I wanted to talk to her, if only to help clarify some of my own thoughts. Speeding up a little, I managed to get ahead of them. Emma’s friend said her goodbyes and walked over to a waiting car. Timing it just right, I accidentally-on-purpose nearly collided with Emma’s school bag.
“Hello, Sam Hunter,” she said cheerily, beaming at me. “How are you?”
“I’m, er, I’m fine,” I said, desperately trying to
think of something to say. “I met your mum earlier.”
“Did you? Oh, yes, she said she might go over and say hello. Isn’t that weird, you’re our new neighbours! I didn’t know until this morning. Shall we walk home together?”
“Sure.”
My conversation had dried up. Luckily, Emma was keen to have a moan about her physics class. I kept glancing at her profile as she spoke. How many glances would add up to a stare?
“Do you mind if I ask you something?” I said, once her physics class had been firmly put in its place.
“Uh-oh!” she giggled.
“Do you have a dog?”
“A dog?” she said. “No. Why?”
“I just wondered.”
“I’ve never wanted pets, to be honest,” she said. “My parents won’t have dogs in the house, anyway. Did you know they carry lots of diseases? People don’t generally know that. Mum told me she’s had a couple of patients who died from things they caught off their dog. Cats are bad, too.”
“No, I’ve never had a pet, either. We, er, never had room. Before.”
“Where have you moved here from?” she said. The warmth of her voice made me feel as if I was the only living soul in her world.
“Oh, miles away,” I said. “Near Birmingham. Er, can I ask you something else?”
“Uh-oh again.”
“This might sound like a funny question.”
“Like ‘what colour is a kilo of noise’? That’s a funny question.”
I laughed. “No, like ‘do you have an elderly relative staying in your house?’”
“An elderly relative?” she repeated, turning her blue-grey eyes on me. “What makes you ask that?”
“Oh, er, just something someone said.”
“My grandpop lives with us.”
“Nobody else? Your grandmother?”
It was her turn to laugh now. “My last grandmother died, er, thirty years ago. My oldest relative after Grandpop would be my Auntie Cass, and she lives in London. And she’s not old, as such.

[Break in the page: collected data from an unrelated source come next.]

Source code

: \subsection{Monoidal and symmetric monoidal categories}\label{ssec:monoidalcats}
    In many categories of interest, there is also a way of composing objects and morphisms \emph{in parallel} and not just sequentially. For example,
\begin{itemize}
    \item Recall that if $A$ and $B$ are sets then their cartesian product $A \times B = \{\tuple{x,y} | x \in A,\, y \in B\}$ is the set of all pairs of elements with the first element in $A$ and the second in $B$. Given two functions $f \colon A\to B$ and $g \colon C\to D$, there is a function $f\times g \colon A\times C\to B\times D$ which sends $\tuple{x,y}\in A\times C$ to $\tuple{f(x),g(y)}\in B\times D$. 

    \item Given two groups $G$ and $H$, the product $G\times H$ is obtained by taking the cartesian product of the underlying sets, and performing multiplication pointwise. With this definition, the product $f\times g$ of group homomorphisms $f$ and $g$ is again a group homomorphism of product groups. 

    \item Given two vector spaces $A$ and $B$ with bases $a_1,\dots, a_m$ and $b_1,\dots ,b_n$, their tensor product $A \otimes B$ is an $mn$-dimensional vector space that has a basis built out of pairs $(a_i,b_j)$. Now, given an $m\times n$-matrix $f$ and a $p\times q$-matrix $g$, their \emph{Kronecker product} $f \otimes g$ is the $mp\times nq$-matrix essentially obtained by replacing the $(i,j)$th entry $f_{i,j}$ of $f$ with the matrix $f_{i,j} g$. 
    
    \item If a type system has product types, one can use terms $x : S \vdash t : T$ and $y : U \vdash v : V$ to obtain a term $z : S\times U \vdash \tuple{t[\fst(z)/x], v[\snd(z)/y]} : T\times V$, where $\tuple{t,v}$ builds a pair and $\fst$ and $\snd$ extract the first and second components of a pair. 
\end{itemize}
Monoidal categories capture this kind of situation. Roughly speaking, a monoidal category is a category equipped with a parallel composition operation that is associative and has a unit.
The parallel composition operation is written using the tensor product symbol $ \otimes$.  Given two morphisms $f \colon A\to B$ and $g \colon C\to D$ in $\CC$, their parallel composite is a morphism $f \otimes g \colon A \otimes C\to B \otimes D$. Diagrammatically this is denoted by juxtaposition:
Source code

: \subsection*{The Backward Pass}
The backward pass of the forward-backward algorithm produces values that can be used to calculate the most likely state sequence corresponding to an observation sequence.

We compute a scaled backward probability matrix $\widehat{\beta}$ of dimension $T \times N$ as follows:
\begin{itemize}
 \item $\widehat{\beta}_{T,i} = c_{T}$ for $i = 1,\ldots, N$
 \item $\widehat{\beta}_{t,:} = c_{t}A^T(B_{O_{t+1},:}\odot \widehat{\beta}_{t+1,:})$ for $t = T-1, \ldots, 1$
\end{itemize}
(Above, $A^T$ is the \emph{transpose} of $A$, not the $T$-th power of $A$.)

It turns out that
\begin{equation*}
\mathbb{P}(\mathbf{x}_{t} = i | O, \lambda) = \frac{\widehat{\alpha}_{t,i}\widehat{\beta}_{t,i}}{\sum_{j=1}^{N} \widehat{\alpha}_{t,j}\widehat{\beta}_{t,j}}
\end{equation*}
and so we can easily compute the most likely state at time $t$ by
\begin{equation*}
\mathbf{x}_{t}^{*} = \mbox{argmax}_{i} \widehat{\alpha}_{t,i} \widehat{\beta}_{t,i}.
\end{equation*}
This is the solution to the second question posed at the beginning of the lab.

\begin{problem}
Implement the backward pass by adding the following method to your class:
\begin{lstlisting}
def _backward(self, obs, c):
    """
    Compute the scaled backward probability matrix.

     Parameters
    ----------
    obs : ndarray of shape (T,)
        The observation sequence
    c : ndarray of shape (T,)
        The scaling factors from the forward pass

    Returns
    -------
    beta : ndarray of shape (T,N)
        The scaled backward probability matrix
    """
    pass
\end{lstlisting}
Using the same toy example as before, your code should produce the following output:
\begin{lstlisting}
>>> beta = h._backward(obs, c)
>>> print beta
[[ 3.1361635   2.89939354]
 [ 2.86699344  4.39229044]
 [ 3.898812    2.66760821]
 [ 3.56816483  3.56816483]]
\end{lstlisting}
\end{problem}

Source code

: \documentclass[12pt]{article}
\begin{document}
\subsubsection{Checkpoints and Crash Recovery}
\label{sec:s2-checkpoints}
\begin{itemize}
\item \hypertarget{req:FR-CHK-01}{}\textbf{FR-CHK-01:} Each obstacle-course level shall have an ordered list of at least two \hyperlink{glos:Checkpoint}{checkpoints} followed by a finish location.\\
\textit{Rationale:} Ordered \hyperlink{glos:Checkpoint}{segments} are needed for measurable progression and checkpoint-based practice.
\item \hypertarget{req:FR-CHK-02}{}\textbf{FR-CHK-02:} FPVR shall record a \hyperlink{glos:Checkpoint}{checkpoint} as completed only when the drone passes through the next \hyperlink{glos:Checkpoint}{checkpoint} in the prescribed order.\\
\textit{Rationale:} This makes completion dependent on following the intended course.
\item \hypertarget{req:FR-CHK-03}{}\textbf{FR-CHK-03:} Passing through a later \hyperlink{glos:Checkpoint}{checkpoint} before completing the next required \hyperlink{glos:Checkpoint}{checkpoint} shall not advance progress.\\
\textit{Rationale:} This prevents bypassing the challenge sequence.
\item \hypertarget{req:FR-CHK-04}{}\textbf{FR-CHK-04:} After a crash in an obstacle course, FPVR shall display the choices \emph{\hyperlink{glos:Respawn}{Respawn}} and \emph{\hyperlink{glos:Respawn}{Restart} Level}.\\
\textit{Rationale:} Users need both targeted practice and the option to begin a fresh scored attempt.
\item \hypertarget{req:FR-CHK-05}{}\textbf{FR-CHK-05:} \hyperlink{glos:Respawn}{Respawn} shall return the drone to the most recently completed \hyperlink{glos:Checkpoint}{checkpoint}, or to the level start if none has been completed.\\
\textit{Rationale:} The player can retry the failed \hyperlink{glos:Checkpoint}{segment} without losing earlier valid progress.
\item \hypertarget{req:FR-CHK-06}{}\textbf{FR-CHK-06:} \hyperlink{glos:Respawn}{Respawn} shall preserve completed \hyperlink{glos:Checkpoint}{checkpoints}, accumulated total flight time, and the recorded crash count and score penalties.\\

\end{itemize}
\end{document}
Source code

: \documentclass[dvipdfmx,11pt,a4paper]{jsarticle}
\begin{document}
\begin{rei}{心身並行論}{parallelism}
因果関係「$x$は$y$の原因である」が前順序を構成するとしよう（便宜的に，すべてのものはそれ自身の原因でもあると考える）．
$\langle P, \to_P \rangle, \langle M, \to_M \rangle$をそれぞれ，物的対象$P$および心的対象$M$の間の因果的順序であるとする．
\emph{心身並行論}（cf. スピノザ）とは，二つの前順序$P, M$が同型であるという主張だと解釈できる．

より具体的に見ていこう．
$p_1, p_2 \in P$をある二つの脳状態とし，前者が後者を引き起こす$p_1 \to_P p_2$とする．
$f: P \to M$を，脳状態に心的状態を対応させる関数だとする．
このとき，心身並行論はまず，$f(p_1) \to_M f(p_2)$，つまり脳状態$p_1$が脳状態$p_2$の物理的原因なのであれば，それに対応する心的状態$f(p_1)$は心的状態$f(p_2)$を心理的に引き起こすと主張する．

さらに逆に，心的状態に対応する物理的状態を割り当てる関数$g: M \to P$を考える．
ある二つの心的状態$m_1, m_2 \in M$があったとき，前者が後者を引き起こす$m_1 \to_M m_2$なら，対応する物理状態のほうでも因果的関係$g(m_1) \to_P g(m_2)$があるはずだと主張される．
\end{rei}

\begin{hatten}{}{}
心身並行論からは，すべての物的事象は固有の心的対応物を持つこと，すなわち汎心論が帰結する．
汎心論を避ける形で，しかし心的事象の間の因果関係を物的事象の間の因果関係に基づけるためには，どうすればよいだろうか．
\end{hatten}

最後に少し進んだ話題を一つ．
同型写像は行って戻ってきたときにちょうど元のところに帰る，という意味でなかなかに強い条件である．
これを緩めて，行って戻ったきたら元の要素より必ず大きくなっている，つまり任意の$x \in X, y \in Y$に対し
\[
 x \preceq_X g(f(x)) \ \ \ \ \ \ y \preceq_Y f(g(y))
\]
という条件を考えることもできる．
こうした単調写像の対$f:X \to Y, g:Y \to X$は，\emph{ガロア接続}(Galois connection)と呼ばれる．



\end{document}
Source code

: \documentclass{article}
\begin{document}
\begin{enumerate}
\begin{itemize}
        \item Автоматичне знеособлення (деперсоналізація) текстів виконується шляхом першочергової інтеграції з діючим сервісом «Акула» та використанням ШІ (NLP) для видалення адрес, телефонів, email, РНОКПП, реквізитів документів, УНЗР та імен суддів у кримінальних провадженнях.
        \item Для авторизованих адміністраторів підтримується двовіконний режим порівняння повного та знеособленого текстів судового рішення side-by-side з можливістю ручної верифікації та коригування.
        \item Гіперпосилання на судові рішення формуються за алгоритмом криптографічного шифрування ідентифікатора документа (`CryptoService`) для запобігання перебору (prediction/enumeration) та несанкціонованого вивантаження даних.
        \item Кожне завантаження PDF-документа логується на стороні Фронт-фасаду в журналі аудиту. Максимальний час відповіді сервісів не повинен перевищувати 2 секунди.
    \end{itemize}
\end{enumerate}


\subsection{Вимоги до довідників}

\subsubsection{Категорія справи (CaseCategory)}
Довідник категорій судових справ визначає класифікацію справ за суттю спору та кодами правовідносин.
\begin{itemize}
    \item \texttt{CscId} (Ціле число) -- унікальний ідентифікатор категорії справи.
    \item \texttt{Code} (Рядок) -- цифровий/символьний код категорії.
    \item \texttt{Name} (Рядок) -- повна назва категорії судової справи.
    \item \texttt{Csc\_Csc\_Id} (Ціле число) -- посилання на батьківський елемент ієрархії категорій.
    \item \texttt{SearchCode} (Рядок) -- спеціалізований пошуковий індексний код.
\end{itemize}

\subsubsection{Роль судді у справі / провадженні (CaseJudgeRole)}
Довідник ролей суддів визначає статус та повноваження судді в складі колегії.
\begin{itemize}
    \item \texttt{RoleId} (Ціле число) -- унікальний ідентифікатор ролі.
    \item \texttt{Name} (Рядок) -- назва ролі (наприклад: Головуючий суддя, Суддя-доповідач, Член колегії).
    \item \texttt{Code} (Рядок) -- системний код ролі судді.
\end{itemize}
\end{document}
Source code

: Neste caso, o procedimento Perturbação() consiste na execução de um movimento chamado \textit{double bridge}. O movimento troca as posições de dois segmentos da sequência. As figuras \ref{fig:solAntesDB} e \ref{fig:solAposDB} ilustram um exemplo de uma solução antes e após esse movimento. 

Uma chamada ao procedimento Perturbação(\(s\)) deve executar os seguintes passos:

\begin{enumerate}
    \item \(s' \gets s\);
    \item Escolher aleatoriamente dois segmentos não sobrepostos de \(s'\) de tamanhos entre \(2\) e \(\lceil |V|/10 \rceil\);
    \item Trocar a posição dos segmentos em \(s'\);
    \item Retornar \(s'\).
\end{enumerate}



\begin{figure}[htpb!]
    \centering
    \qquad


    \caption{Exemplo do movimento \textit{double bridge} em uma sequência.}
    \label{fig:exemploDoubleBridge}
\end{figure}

Of course, my mother’s way past forty, so she’s pretty old. But whatever you do, don’t say that to her, because she’ll sulk. Seriously. And Grandpop never likes to be reminded of his age either. Hah! Speak of the devil!”
She waved at a man standing out on Maybrick Road. He raised his walking stick to her.
Emma’s words made me feel… What? Confused? Intrigued? I wanted to believe the best of her, I really did. She was either a truly brilliant liar, or she really
didn’t
have any pets or elderly relatives. Which supported the idea of the face as a fear-fuelled illusion, but put the rest of the day’s thoughts and theories back to square one.